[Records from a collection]
________________

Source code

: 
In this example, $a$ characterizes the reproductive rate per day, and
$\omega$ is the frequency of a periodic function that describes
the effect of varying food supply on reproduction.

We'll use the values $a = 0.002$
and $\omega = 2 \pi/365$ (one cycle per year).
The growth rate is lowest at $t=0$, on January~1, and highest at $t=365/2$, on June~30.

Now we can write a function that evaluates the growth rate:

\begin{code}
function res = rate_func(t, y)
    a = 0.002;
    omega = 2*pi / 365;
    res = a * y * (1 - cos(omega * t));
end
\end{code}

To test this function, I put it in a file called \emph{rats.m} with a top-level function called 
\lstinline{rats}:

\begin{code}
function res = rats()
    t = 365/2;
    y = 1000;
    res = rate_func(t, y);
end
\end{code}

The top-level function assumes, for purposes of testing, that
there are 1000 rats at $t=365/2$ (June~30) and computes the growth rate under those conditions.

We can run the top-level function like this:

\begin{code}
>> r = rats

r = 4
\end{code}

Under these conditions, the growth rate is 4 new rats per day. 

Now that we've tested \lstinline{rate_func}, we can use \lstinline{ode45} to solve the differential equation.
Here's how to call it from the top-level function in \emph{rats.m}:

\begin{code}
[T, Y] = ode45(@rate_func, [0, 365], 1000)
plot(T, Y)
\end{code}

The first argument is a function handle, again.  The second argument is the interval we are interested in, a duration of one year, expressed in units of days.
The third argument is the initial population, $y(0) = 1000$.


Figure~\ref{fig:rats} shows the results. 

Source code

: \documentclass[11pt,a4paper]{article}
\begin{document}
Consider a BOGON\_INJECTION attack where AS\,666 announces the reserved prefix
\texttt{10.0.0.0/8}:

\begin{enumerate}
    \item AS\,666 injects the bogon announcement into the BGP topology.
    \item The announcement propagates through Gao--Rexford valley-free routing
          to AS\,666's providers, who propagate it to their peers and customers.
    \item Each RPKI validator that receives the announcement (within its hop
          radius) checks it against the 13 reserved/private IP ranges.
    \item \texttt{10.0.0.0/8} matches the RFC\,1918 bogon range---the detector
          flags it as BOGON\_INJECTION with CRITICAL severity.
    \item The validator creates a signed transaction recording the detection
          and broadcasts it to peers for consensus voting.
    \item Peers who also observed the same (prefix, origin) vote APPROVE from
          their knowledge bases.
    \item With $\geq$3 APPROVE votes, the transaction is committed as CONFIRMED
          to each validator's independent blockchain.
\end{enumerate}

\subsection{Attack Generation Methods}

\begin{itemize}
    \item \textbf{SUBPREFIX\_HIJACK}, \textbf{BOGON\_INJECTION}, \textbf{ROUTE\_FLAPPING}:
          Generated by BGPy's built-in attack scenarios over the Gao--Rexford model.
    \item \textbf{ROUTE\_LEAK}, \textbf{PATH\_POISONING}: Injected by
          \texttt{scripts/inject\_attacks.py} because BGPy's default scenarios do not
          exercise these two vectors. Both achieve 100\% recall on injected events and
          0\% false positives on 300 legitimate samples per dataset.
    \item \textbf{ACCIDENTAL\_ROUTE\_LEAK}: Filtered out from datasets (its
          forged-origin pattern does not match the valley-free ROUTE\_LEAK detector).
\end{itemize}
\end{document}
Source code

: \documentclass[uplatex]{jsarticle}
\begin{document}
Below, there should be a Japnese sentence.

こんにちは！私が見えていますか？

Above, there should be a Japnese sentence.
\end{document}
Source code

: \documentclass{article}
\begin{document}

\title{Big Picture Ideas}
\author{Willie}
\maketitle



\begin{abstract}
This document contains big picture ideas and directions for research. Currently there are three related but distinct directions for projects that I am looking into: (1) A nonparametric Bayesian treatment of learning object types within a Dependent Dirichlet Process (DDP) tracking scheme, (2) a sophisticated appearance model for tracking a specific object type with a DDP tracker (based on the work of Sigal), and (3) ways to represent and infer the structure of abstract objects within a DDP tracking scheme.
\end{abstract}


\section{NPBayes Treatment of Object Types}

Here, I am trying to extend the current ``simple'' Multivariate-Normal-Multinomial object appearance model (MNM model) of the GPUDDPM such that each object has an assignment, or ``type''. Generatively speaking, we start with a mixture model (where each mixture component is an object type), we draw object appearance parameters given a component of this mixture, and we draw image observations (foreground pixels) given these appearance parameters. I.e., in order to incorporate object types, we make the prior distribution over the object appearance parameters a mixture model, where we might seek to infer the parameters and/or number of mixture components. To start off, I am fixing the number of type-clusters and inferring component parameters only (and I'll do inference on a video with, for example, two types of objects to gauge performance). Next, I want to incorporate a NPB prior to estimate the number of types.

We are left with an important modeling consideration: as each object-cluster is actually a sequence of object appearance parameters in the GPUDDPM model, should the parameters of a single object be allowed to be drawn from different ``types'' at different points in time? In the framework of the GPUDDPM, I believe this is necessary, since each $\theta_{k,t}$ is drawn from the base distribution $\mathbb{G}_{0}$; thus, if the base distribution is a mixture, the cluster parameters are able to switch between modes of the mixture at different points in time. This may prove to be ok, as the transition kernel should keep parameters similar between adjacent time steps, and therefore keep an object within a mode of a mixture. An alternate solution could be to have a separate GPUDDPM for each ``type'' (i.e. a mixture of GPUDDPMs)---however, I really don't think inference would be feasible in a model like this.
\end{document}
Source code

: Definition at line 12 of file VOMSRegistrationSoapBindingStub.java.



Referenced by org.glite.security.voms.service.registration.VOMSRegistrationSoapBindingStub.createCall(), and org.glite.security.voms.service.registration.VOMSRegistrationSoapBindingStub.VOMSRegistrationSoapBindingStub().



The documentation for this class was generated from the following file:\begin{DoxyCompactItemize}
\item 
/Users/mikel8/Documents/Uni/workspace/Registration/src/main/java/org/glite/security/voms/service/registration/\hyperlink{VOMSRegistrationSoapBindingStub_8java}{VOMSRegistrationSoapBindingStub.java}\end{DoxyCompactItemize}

________________

▶ **WORK REQUIRED**
Only the lines from the one containing "The documentation for" through the end of the entries above belong in the answer; repeat them exactly.

▶ **ANSWER BOX**
The documentation for this class was generated from the following file:\begin{DoxyCompactItemize}
\item 
/Users/mikel8/Documents/Uni/workspace/Registration/src/main/java/org/glite/security/voms/service/registration/\hyperlink{VOMSRegistrationSoapBindingStub_8java}{VOMSRegistrationSoapBindingStub.java}\end{DoxyCompactItemize}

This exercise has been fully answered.